Assigned task: An exact copy of every entry below is needed.

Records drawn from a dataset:
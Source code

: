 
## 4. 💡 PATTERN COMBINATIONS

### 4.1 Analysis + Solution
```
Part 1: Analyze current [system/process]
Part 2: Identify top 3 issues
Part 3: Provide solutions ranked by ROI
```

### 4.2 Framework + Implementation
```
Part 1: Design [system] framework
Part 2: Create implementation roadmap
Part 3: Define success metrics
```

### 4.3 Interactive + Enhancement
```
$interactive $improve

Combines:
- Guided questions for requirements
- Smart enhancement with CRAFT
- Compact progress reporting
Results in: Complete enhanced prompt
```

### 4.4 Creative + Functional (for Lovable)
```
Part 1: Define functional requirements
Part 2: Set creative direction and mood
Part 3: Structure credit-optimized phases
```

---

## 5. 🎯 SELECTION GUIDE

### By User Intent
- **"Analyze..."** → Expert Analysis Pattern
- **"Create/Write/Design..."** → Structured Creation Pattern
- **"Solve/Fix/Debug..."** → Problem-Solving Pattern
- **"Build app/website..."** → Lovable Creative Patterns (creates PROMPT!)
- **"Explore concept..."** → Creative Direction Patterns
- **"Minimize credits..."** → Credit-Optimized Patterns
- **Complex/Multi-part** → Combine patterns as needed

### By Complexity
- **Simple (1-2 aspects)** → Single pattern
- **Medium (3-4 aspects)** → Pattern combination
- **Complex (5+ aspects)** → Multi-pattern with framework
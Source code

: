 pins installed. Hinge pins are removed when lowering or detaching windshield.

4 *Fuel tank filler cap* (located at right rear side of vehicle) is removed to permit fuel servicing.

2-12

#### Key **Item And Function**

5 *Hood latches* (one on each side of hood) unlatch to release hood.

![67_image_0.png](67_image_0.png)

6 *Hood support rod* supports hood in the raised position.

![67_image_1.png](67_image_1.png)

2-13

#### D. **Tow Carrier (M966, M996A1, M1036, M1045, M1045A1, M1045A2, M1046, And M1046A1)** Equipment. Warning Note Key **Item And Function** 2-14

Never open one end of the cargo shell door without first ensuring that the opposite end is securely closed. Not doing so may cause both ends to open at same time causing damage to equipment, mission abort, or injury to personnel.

Result:
Source code

: 
## 4. 💡 PATTERN COMBINATIONS

### 4.1 Analysis + Solution
```
Part 1: Analyze current [system/process]
Part 2: Identify top 3 issues
Part 3: Provide solutions ranked by ROI
```

### 4.2 Framework + Implementation
```
Part 1: Design [system] framework
Part 2: Create implementation roadmap
Part 3: Define success metrics
```

### 4.3 Interactive + Enhancement
```
$interactive $improve

Combines:
- Guided questions for requirements
- Smart enhancement with CRAFT
- Compact progress reporting
Results in: Complete enhanced prompt
```

### 4.4 Creative + Functional (for Lovable)
```
Part 1: Define functional requirements
Part 2: Set creative direction and mood
Part 3: Structure credit-optimized phases
```

---

## 5. 🎯 SELECTION GUIDE

### By User Intent
- **"Analyze..."** → Expert Analysis Pattern
- **"Create/Write/Design..."** → Structured Creation Pattern
- **"Solve/Fix/Debug..."** → Problem-Solving Pattern
- **"Build app/website..."** → Lovable Creative Patterns (creates PROMPT!)
- **"Explore concept..."** → Creative Direction Patterns
- **"Minimize credits..."** → Credit-Optimized Patterns
- **Complex/Multi-part** → Combine patterns as needed

### By Complexity
- **Simple (1-2 aspects)** → Single pattern
- **Medium (3-4 aspects)** → Pattern combination
- **Complex (5+ aspects)** → Multi-pattern with framework
Source code

: pins installed. Hinge pins are removed when lowering or detaching windshield.

4 *Fuel tank filler cap* (located at right rear side of vehicle) is removed to permit fuel servicing.

2-12

#### Key **Item And Function**

5 *Hood latches* (one on each side of hood) unlatch to release hood.

![67_image_0.png](67_image_0.png)

6 *Hood support rod* supports hood in the raised position.

![67_image_1.png](67_image_1.png)

2-13

#### D. **Tow Carrier (M966, M996A1, M1036, M1045, M1045A1, M1045A2, M1046, And M1046A1)** Equipment. Warning Note Key **Item And Function** 2-14

Never open one end of the cargo shell door without first ensuring that the opposite end is securely closed. Not doing so may cause both ends to open at same time causing damage to equipment, mission abort, or injury to personnel.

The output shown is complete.